Work request: Scan the entries for the word "utils". Every line that has it should be copied.

Provided material:
/---
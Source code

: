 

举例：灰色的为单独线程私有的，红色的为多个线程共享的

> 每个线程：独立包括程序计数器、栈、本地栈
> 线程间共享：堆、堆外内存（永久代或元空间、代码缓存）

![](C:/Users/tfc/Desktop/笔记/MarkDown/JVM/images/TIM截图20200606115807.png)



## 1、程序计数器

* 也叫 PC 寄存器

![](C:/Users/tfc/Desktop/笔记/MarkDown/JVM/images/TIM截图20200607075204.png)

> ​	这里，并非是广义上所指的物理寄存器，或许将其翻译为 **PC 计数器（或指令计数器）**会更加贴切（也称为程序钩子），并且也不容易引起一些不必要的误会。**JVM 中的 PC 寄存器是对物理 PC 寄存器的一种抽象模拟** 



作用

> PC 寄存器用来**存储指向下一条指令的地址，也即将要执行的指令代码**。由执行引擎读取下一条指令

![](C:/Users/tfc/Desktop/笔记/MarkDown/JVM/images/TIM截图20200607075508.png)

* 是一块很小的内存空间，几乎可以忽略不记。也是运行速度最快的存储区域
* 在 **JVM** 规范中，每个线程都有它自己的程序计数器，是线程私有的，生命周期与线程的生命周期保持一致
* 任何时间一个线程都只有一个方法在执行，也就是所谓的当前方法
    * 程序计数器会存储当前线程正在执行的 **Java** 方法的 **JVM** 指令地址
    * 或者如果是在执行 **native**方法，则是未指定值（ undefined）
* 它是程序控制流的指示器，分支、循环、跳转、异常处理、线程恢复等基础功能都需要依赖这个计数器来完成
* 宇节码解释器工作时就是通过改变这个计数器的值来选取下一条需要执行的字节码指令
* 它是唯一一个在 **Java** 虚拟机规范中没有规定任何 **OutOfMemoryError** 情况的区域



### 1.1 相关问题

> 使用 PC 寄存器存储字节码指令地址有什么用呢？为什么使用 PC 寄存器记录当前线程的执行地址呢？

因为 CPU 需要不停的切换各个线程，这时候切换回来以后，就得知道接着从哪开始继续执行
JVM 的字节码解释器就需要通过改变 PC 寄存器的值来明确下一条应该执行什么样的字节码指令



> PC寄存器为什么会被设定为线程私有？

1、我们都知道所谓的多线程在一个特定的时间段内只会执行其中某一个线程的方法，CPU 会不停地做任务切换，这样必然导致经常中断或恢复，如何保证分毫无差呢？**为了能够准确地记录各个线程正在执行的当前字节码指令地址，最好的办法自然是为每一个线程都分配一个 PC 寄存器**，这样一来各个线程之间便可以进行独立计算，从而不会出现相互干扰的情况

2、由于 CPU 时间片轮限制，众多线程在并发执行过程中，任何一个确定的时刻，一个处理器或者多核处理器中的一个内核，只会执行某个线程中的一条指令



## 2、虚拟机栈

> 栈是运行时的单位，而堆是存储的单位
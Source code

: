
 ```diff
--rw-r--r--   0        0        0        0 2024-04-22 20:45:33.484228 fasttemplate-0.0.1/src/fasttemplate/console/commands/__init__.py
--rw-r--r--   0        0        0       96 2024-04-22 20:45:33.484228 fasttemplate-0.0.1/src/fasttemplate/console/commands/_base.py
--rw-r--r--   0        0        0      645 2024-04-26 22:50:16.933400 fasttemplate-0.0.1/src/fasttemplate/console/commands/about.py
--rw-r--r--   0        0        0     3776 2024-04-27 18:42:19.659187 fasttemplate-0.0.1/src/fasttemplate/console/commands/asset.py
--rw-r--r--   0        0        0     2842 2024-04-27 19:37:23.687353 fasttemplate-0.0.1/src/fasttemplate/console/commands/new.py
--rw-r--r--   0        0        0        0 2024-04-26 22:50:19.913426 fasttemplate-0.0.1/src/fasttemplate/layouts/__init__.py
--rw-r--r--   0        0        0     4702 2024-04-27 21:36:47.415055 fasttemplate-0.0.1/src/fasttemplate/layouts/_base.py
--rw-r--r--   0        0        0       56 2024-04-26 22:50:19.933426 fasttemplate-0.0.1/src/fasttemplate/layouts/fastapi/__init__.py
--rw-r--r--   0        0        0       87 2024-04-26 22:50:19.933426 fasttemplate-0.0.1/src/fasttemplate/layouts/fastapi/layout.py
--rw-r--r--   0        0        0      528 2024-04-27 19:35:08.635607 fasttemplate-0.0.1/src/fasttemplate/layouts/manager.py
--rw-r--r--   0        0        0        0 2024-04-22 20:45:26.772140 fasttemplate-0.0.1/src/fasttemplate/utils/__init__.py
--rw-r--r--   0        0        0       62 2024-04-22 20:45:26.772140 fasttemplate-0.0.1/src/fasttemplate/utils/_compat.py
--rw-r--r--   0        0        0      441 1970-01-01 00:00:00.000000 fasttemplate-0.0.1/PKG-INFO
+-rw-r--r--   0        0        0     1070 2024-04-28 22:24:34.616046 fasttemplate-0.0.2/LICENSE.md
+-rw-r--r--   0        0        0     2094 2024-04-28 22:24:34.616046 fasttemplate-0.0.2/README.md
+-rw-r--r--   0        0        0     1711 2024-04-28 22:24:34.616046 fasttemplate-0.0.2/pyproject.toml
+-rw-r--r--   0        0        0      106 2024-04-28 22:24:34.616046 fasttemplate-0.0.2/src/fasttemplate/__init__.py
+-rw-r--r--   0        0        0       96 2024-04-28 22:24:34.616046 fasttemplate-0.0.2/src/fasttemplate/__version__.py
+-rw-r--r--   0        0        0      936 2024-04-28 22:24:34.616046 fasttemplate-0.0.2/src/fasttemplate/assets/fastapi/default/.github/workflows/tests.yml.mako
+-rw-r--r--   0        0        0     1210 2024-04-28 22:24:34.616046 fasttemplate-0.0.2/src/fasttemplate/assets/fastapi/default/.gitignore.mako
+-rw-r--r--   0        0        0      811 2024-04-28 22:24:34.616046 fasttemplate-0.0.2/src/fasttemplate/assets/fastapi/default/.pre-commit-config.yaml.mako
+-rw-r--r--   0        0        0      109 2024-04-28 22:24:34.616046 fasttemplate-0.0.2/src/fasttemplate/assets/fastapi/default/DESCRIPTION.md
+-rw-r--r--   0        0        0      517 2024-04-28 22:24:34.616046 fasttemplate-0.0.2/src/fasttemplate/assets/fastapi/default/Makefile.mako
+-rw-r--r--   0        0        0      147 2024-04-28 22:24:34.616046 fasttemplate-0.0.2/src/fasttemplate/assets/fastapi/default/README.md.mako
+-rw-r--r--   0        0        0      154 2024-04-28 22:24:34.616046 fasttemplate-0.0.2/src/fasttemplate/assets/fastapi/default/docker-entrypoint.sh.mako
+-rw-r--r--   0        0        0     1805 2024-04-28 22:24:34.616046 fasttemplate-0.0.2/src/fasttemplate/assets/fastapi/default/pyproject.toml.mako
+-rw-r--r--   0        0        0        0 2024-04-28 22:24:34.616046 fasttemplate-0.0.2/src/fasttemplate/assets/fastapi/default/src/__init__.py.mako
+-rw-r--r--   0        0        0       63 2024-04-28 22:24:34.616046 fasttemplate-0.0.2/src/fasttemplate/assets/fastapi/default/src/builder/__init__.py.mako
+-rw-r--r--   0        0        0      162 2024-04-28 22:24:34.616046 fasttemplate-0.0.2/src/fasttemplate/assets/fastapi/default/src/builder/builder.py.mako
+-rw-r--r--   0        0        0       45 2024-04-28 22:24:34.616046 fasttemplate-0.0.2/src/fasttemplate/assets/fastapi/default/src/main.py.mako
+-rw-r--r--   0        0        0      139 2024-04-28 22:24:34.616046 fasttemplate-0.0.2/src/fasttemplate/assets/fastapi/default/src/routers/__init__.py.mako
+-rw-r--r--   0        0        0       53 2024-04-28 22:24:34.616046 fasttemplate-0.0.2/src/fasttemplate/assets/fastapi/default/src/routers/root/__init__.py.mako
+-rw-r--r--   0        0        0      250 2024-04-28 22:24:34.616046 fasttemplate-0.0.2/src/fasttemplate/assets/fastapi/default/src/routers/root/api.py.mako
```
\---
Your solution:
--rw-r--r--   0        0        0        0 2024-04-22 20:45:26.772140 fasttemplate-0.0.1/src/fasttemplate/utils/__init__.py
--rw-r--r--   0        0        0       62 2024-04-22 20:45:26.772140 fasttemplate-0.0.1/src/fasttemplate/utils/_compat.py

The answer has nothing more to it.